What is the exact definition of a local function? Is a function said to be local if it depends only on the value of its variable, and a finite number of derivatives of this variable, at a single point? For example, $$f(y(x),y'(x),\ldots,y^{(n)}(x);x)$$ or is there something else to it?
The reason I ask in particular is to do with defining the meaning of a Lagrangian density in physics; as far as I understand, a Lagrangian density (dependent on some field $\phi(x)$ is local if its value at a given spacetime point $x^{\mu}$ is dependent only on the value of the field, and its derivatives (to finite order), evaluated at that single spacetime point $x^{\mu}$, $$\mathcal{L}(x)=\mathcal{L}(\phi(x),(\partial_{\mu}\phi)(x),\ldots,(\partial^{(n)}_{\mu}\phi)(x))$$ and this definition of local is not physical, but purely a mathematical definition of locality. (At least according to Matthew Schwartz's book "Quantum Field Theory and the Standard Model", chapter 24, section 4).
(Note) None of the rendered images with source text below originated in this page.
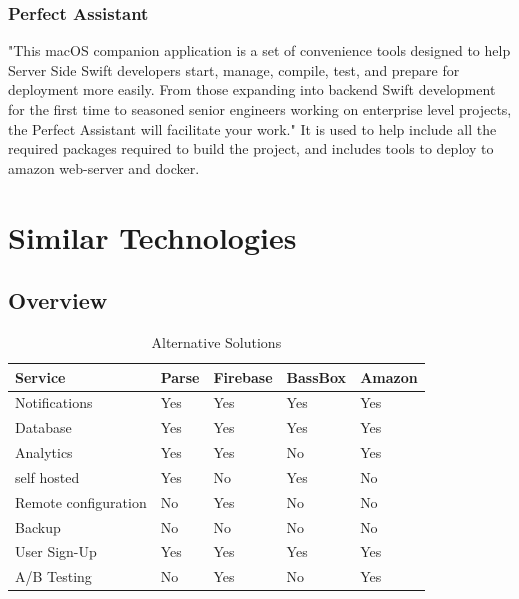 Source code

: \subsubsection{Perfect Assistant}
"This macOS companion application is a set of convenience tools designed to help Server Side Swift developers start, manage, compile, test, and prepare for deployment more easily. From those expanding into backend Swift development for the first time to seasoned senior engineers working on enterprise level projects, the Perfect Assistant will facilitate your work." \cite{perfectAssist} It is used to help include all the required packages required to build the project, and includes tools to deploy to amazon web-server and docker.



\section{Similar Technologies}

\subsection{Overview}

\begin{table}[h]
\centering
\caption{Alternative Solutions}
\label{fig:overview}
\begin{tabular}{|l|l|l|l|l|}
\hline
\cellcolor{green!20}Service &\cellcolor{green!20}Parse &\cellcolor{green!20}Firebase &\cellcolor{green!20}BassBox &\cellcolor{green!20}Amazon \\ \hline
Notifications               & Yes                      & Yes                         & Yes                        & Yes\\ \hline
Database                    & Yes                      & Yes                         & Yes                        & Yes\\ \hline
Analytics                   & Yes                      & Yes                         & No                         & Yes\\ \hline
self hosted                 & Yes                      & No                          & Yes                        & No \\ \hline
Remote configuration        & No                       & Yes                         & No                         & No \\ \hline
Backup                      & No                       & No                          & No                         & No \\ \hline
User Sign-Up                & Yes                      & Yes                         & Yes                        & Yes\\ \hline
A/B Testing                 & No                       & Yes                         & No                         & Yes\\ \hline
\end{tabular}
\end{table}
Is this definition of locality borrowed from the notion of local coordinate charts and neighbourhoods in differential geometry at all?
(This is probably not the right place, but I assume that this definition is purely mathematical and not physical, because physically, the quantum fields $\phi$ are technically distributions and so cannot be localised to a single point in space, however, such a mathematical definition guarantees desired properties, such as Lorentz invariance, an absence of action-at-a-distance, etc?)
Yes, your interpretation is correct.
Let $F_1$ be a fibre bundle over $M_1$ and $F_2$ be a fibre bundle over $M_2$; denote by $\Psi_{1,2}$ the corresponding space of smooth sections. A map $f:\Psi_1\to \Psi_2$ is said to be local if it factors through a bundle map $\tilde{f}: J^k\to F_2$ where $J^k$ is the $k$-th jet bundle of the fibre bundle $F_1$.
In your physical interpretation, you should think of the Lagrangian density itself as a "distribution" over your space-time manifold, and that each field is itself a "distribution" over your space-time manifold. And the mapping from field to Lagrangian density is in general a mapping from some set of distributions to some other set of distributions. This is the physical point of view! In other words, the Lagrangian density takes, physically, the entire wave function/field as input, not the "value" of the field at an arbitrary point. And the codomain of this Lagrangian density function is some set of distributions over your manifold, not just some number or some finite dimensional vector.
Imposing the locality condition is just saying that mathematically you can compute the "value" of the Lagrangian density at a space-time point $p$ based only on the "values" of the first few derivatives of the field at the point $p$. The main advantage of this, when it comes to mathematics, is that then the associated equations of motions are partial differential equations.
If you allow "non-local" dependences in the Lagrangian density your equations of motions would become either delay-differential equations or integro-differential equations or some combination thereof, and those are much harder to solve or analyze in general when compared to straight-up partial differential equations. Hence imposing the locality condition is mathematically convenient; if you want to actually use QFT to compute things, you might as well assume the locality condition, since if you don't, things get really hard.
Related: Peetre's theorem
If you go back to the basics of all these, which is calculus of variations and the principle of least action, all you really need for the action functional is that for each quantum field (thinking in terms of it as an object defined over the space-time) your action returns a number. There's not even originally the requirement that the action be necessarily obtained from integrating a Lagrangian density. In principle you can just think of the action functional as a function defined over some infinite dimensional vector space (the state space) and your job is to find a critical point for this function.
Mathematically the representation of the action by a Lagrangian density and the requirement that the mapping from the field to the density is local, are mainly "simplifying assumptions"; they simplify the situation since we know how to use the Euler-Lagrange technique to convert the condition of "critical point of the functional" to the condition of "solving a PDE". And solving PDEs is sometimes easier than doing calculus in infinite dimensions.
Physically there may or may not be good axiomatic justification for these requirements. But at the very least, experience has shown that under these assumptions we can still formulate interesting physics that reasonably model the real world. And so there is really no need to consider the more general picture just to make life more difficult when it comes to computations.